=== AVAILABLE RECORDS ===
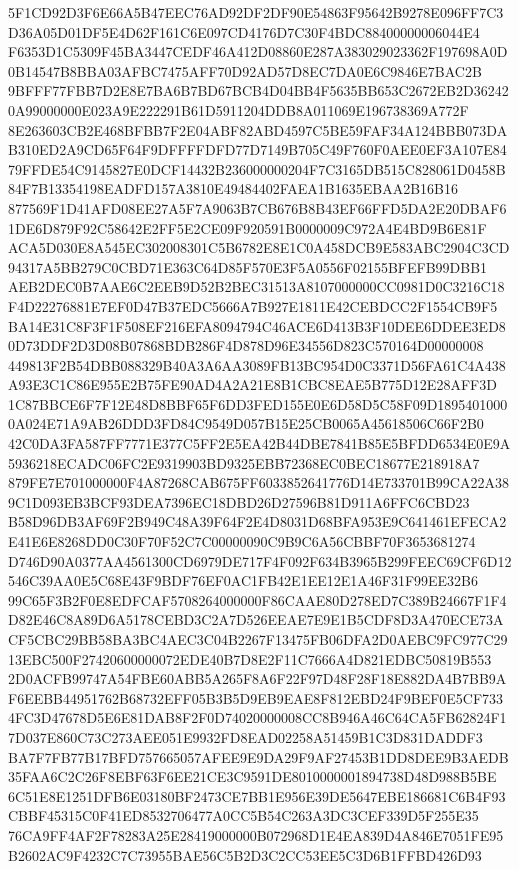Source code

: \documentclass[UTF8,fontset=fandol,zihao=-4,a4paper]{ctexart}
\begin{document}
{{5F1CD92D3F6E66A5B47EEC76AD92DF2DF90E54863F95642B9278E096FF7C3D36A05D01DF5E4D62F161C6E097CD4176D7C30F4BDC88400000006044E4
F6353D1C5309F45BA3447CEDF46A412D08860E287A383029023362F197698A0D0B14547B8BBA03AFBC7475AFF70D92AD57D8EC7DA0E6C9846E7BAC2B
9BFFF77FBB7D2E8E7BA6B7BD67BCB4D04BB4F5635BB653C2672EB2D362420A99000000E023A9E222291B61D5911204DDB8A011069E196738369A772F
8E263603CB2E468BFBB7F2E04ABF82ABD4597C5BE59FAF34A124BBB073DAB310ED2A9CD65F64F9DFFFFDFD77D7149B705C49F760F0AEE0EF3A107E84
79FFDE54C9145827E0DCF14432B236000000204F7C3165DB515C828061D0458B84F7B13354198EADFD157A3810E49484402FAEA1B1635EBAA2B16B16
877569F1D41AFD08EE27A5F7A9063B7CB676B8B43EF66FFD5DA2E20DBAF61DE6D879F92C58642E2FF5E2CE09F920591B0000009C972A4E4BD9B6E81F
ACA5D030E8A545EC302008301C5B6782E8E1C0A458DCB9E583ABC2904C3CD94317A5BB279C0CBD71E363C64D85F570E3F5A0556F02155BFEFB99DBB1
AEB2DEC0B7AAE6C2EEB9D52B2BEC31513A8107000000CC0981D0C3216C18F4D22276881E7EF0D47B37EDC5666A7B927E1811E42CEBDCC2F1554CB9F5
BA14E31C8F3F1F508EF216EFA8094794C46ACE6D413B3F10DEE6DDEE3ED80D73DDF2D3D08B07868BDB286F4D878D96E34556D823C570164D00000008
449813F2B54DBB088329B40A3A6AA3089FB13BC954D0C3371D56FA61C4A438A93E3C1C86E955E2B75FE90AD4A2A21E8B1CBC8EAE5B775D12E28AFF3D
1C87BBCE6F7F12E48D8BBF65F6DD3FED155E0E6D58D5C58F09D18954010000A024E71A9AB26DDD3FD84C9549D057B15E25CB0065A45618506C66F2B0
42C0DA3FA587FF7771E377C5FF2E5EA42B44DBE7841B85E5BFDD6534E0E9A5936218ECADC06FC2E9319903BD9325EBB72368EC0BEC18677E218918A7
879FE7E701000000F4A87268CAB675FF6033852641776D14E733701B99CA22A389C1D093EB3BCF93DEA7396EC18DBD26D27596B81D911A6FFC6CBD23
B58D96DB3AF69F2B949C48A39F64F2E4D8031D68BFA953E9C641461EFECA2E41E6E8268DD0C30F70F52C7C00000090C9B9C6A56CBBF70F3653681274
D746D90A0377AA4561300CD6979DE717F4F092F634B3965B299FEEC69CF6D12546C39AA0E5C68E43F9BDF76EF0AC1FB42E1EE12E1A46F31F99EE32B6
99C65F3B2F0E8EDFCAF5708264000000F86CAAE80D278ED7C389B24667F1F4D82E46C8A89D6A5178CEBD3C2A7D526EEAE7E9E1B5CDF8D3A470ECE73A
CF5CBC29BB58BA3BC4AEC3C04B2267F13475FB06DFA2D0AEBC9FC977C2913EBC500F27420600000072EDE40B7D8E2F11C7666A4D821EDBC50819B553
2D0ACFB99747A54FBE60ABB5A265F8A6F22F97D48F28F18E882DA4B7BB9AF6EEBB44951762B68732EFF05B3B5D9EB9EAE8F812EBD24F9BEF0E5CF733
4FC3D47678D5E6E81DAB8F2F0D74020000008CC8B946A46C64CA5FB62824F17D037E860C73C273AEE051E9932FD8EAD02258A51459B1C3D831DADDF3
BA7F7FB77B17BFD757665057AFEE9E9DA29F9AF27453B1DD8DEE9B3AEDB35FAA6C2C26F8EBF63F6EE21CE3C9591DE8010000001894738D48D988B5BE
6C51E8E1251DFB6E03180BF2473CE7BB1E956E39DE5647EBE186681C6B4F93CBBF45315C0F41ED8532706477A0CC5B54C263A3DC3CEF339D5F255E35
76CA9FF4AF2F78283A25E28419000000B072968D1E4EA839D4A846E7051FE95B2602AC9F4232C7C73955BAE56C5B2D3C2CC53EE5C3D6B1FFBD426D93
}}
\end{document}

--

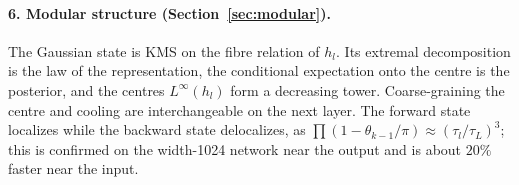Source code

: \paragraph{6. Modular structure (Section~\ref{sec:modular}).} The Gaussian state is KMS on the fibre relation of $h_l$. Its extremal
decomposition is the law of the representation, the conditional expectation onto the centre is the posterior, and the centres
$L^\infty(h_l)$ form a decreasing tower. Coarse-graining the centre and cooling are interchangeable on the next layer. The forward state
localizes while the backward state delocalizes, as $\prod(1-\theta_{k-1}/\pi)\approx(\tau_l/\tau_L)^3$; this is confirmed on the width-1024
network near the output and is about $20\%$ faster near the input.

=== WORK TASK ===
Copy only the lines in the listing that contain "state".

=== TASK ANSWER ===
: \paragraph{6. Modular structure (Section~\ref{sec:modular}).} The Gaussian state is KMS on the fibre relation of $h_l$. Its extremal
$L^\infty(h_l)$ form a decreasing tower. Coarse-graining the centre and cooling are interchangeable on the next layer. The forward state
localizes while the backward state delocalizes, as $\prod(1-\theta_{k-1}/\pi)\approx(\tau_l/\tau_L)^3$; this is confirmed on the width-1024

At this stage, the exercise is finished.